COMBINE-lab / salmon

🐟 🍣 🍱 Highly-accurate & wicked fast transcript-level quantification from RNA-seq reads using selective alignment
https://combine-lab.github.io/salmon
GNU General Public License v3.0
773 stars 162 forks source link

Question on UMI deduplication / quantification of 3' tag data from bulk samples #306

Open tomsing1 opened 5 years ago

tomsing1 commented 5 years ago

tl;dr: 3-tag sequencing methods for bulk RNA samples contain known sample indices and UMIs and thus resembles sc-RNA-seq read formats. Do you have a recommendation on how to use Salmon and / or Alevin to quantify gene expression for this data type?

Congratulations on the recent alevin preprint! The new algorithm to deduplicate UMIs looks awesome. I am wondering if you had a recommendation on how to leverage it for 3' tag sequencing of bulk samples.

There are a number of protocols that focus on the 3' ends of transcripts to allow for cheap quantification of gene expression, e.g.

These methods combine conventional (known) sample-indices to label samples (or wells) with unique molecular identifiers (UMIs). (I found one question on this topic in the salmon issue tracker from back in 2016)

Here is the Drug-seq approach, for example:

Drug-seq

The resulting read data resembles that of single-cell approaches and requires deduplication of UMIs and quantification based on reads with a strong 3' bias. It seems analysis of this data could benefit a lot from the algorithms implemented in Alevin.

Can this data be analyzed with Salmon and / or Alevin? Are there any pitfalls that I should be aware off?

Many thanks for any feedback - and thanks again for making these great tools available to the community.

k3yavi commented 5 years ago

Hi @tomsing1 , Apologies for the slow response, I was out of country for a while.

Thanks for your kind words and starting a very interesting suggestion. It’s fascinating to see, how methods being used in single-cell RNA-seq is coming full circle back to the bulk RNA-seq experiments. We have to do some more digging to say clearly about the caveats of using Alevin with the mentioned 3’ bulk RNA-seq experiments but given the understanding from the picture of the shared image we don’t see any obvious show stoppers; although below mentioned concerns should be kept in mind while using Alevin for bulk data deduplication:

Alevin solves the problem pretty well for protocols where fragmentation of the cDNA molecule happens post PCR amplification. There might be some concerns about over-deduplication of the UMI if fragmenation happens before amplification. Although in current form, Illumina sample index can be given as an external whitelist to Alevin but user should be aware that Alevin performs a sequence correction step before starting any optimizations. Alevin is designed for droplets based protocols, where one end of Paired end read is just the CB/UMI (i.e. no read sequence) and therefore Alevin can’t optimally use the full paired end information of the bulk 3' protocol if its both end has read-sequence for example the ambiguous mapping resolution based on a previously/empirically known approximate fragment length.
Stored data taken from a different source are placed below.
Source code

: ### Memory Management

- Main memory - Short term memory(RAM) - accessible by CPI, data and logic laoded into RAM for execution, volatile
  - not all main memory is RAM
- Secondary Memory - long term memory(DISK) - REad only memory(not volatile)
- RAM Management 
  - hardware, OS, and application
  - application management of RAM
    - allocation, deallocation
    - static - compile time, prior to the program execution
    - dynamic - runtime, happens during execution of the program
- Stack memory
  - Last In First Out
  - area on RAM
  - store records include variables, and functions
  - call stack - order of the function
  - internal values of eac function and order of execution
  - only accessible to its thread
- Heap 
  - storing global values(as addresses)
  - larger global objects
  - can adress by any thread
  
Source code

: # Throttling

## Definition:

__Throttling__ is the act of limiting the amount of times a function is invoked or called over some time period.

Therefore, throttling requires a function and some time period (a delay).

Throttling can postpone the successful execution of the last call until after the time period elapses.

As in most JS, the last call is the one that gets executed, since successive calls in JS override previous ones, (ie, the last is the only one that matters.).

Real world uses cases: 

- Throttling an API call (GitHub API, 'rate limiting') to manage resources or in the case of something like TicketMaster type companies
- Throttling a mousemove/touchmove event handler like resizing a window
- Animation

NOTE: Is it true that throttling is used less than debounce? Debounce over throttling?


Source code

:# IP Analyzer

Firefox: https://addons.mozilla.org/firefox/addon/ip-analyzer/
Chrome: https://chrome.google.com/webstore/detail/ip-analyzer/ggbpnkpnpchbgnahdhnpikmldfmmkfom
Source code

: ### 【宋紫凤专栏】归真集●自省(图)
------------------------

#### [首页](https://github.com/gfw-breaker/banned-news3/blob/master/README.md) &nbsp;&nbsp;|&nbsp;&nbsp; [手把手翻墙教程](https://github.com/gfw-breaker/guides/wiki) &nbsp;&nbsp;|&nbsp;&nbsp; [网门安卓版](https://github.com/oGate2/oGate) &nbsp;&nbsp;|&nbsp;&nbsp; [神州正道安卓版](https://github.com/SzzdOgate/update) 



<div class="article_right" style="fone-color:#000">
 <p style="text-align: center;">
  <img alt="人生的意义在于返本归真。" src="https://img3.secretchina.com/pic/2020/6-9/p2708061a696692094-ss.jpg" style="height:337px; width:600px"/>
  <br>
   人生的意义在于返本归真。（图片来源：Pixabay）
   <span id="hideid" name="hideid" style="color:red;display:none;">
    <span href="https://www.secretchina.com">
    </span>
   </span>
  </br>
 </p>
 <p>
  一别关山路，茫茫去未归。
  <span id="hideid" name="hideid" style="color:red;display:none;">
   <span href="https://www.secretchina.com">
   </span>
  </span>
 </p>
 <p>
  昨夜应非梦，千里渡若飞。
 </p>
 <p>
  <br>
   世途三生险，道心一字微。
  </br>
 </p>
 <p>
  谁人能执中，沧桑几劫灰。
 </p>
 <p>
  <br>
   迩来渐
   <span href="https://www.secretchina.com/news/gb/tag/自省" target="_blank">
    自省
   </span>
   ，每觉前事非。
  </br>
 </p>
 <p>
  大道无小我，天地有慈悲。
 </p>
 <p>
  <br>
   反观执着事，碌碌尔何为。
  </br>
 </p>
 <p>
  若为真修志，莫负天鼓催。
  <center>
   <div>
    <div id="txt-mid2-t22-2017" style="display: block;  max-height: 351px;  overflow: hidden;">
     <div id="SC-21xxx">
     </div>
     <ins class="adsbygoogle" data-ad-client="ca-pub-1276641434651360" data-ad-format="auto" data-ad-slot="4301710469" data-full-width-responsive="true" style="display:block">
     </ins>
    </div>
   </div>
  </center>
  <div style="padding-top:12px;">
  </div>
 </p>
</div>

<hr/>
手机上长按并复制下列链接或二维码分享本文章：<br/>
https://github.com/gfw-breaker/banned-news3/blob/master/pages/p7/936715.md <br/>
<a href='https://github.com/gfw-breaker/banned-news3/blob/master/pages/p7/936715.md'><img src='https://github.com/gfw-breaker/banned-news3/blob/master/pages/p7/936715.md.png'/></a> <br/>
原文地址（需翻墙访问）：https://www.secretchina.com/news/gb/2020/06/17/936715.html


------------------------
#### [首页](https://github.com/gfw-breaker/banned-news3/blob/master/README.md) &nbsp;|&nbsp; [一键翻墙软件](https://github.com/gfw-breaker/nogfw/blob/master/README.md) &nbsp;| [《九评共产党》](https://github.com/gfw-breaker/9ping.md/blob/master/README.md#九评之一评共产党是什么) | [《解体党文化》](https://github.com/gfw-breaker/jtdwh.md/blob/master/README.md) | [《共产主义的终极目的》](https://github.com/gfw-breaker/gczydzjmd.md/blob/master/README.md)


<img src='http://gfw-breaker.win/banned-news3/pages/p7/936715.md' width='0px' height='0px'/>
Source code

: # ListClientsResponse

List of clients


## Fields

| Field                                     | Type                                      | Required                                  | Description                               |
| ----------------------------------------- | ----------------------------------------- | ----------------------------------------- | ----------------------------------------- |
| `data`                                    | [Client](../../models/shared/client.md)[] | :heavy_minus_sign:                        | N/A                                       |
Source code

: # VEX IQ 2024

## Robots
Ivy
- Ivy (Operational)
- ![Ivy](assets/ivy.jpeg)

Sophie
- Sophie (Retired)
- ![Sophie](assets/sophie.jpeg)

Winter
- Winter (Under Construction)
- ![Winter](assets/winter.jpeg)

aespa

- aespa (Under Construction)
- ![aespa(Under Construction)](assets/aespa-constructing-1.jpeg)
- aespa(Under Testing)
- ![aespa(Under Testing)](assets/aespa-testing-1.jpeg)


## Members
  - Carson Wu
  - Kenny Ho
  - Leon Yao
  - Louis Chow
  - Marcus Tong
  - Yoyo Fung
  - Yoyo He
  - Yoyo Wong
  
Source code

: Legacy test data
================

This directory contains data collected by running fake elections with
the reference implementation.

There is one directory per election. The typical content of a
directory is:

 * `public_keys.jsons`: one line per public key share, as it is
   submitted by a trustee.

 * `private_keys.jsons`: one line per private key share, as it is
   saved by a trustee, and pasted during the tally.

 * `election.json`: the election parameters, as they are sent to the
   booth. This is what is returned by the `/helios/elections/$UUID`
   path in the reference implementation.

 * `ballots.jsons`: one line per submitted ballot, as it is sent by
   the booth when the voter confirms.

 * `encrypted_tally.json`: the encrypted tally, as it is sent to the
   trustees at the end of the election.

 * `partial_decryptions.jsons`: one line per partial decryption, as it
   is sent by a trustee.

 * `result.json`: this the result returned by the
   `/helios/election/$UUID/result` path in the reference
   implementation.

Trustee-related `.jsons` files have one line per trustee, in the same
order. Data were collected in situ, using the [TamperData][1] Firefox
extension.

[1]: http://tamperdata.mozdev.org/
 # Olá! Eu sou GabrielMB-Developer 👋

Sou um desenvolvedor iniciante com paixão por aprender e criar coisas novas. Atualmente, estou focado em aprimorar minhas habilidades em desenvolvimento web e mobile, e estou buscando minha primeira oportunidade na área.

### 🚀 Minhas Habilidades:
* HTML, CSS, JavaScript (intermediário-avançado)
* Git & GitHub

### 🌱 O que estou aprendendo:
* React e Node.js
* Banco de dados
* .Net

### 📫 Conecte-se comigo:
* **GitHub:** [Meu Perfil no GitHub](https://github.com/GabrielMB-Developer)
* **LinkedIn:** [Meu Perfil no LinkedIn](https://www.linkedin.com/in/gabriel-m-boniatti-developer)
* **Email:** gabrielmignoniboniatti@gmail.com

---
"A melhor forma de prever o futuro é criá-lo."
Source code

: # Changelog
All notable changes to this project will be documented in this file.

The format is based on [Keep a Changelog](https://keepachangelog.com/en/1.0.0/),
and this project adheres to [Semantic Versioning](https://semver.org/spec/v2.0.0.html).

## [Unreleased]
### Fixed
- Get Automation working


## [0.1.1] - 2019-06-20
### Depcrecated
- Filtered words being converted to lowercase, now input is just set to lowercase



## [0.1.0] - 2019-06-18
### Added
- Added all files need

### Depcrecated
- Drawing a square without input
We would be more than happy to help/discuss, how does the results look in bulk 3’ tagged protocols or if you have particular suggestions about what improvements can be done in Alevin.

antgomo commented 5 years ago

I am also interested in this approach. I have paired-end bulk-RNAseq with UMIs in order to avoid duplicates. I have three fastq's per sample : 1 UMI, 2 and 3 paired-end FASTQ My aim is if I can use alevin in this way

salmon alevin -l ISR -1 UMI.fq.gz -2 Sample_read_1.fq.gz Sample_read_2.fq.gz

Thanks in advance

ChenfuShi commented 5 years ago

Is there any plan to support this in salmon? We also have data generated using the quant-seq with UMIs and we have quite a few duplicates. What would you do? Thanks!

nsmackler commented 4 years ago

I second this. Any chance this will be possible? All it requires is passing a UMI fastq and a R1 (or R2) fastq from the 3' sequence. The additional bells and whistles for cellular barcodes can be dropped, so basically it's like a combination of salmon align and alevin to remove duplicate UMIs from reads mapped to the same gene/transcript.

karl616 commented 3 years ago

I would also be interested in a feature like this.